Previously, they used a monolithic architecture for their backend on Google App Engine but they made a shift to microservices in Kubernetes across both AWS and Google Cloud.

They started the shift in 2018 and as of November 2021, they had over 300 production services and handled more than 10 million queries per second of service-to-service requests.

The shift led to a 65% reduction in compute costs while reducing latency, increasing reliability and making it easier for Snap to grow as an organization.

Snap Engineering published a great blog post on why they made the change, how they shifted and the architecture of their new system.

Here’s a Summary

For years, Snap’s backend was a monolithic app running in Google App Engine.

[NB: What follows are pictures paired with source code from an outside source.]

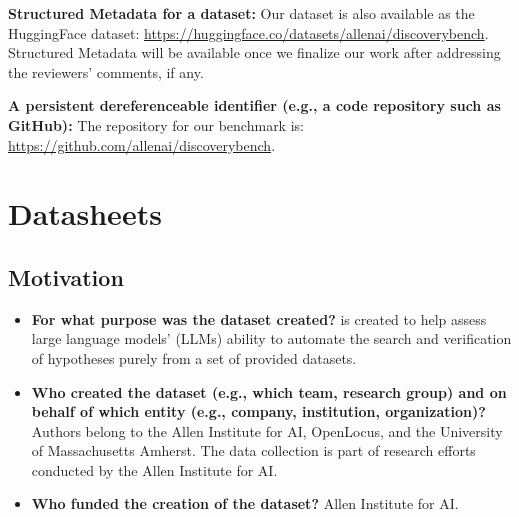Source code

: \begin{enumerate}
    \textbf{Structured Metadata for a dataset:} Our dataset is also available as the HuggingFace dataset: \url{https://huggingface.co/datasets/allenai/discoverybench}. Structured Metadata will be available once we finalize our work after addressing the reviewers' comments, if any.

    \textbf{A persistent dereferenceable identifier (e.g., a code repository such as GitHub):} The repository for our benchmark is: \url{https://github.com/allenai/discoverybench}.

\end{enumerate}

\section{Datasheets}
\label{sec:datasheets}

\subsection{Motivation}

\begin{itemize}
    \item \textbf{For what purpose was the dataset created?} \discoverybench{} is created to help assess large language models' (LLMs) ability to automate the search and verification of hypotheses purely from a set of provided datasets.
    \item \textbf{Who created the dataset (e.g., which team, research group) and on behalf of which entity (e.g., company, institution, organization)?} Authors belong to the Allen Institute for AI, OpenLocus, and the University of Massachusetts Amherst. The data collection is part of research efforts conducted by the Allen Institute for AI.
    \item \textbf{Who funded the creation of the dataset?} Allen Institute for AI.
\end{itemize}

Monoliths are great for accommodating rapid growth in features, engineers and customers.

However, they faced some challenges with the monolith as they scaled. Some of the things Snap developers wanted were

  • Clear, explicit relationships between different components

  • The ability for teams to choose their own architecture

  • Capability to iterate quickly and independently on their own data models (having massive shared datastores made this difficult due to tight couplings across teams)

  • A viable path to shift certain workloads to other cloud providers like AWS

Therefore, the Snap team proposed a service-oriented architecture.

Here are some of their design tenets for the new system

  • Clear separation of concerns between a service’s business logic and the infrastructure. Each side should be able to iterate independently.

  • Centralized service discovery and management. All service owners should have the same experience around service management regardless of where the service is running.

  • Minimal friction for creating new services.

  • Abstract the differences between cloud providers where possible. Minimize cloud provider dependencies so it’s possible to shift services between AWS/GCP/Azure, etc.

In order to meet these goals, Snap engineers rallied around Envoy as a core building block.

Envoy is an open source service proxy that was developed at Lyft and has seen huge adoption for companies that use a microservices architecture. Airbnb, Tinder and Reddit are a couple examples of companies that use Envoy in their stack.

Envoy is a service proxy, so whenever a microservice sends/receives a request, that request will go through Envoy. Every microservice host will be running an Envoy sidecar container and all inbound/outbound communications will go through that container. Services have no direct interaction with the network and must communicate through Envoy.

Envoy will handle things like service discovery, routing, health checking, circuit breaking, rate limiting, load balancing and a whole bunch of other stuff. Engineers can just focus on the business logic around their particular service and they don’t have to worry about the service-to-service communications logic.

Snapchat engineers picked Envoy for several reasons

  • Compelling Featureset - Envoy supports gRPC and HTTP/2 for communication, hot restarts on configuration changes, client-side load balancing, robust circuit-breaking and much more.

  • Extensible - Envoy supports pluggable filters, so developers can easily inject their own functionality

  • Observability - Envoy offers a broad set of upstream and downstream metrics around latency, connections, retries and much more.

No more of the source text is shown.